= Work task =
Would you restate the entries below word for word, starting at the first line and ending with the one that has "process of the"?
%%
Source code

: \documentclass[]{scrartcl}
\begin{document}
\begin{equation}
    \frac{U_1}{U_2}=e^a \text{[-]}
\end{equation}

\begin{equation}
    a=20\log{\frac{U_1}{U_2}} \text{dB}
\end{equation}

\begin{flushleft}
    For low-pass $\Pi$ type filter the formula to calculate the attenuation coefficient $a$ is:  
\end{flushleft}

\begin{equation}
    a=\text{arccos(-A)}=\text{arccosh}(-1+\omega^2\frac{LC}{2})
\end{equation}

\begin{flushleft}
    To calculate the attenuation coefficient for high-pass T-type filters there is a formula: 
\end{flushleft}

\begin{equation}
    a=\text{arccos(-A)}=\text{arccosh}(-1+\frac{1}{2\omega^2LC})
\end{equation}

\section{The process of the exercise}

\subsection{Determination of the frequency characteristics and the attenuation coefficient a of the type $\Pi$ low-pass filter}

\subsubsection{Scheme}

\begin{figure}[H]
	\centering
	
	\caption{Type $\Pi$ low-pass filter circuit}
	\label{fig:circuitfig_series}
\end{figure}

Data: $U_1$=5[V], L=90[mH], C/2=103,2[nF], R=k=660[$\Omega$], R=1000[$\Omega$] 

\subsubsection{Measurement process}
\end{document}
%%
= Written answer =
Source code

: \documentclass[]{scrartcl}
\begin{document}
\begin{equation}
    \frac{U_1}{U_2}=e^a \text{[-]}
\end{equation}

\begin{equation}
    a=20\log{\frac{U_1}{U_2}} \text{dB}
\end{equation}

\begin{flushleft}
    For low-pass $\Pi$ type filter the formula to calculate the attenuation coefficient $a$ is:  
\end{flushleft}

\begin{equation}
    a=\text{arccos(-A)}=\text{arccosh}(-1+\omega^2\frac{LC}{2})
\end{equation}

\begin{flushleft}
    To calculate the attenuation coefficient for high-pass T-type filters there is a formula: 
\end{flushleft}

\begin{equation}
    a=\text{arccos(-A)}=\text{arccosh}(-1+\frac{1}{2\omega^2LC})
\end{equation}

\section{The process of the exercise}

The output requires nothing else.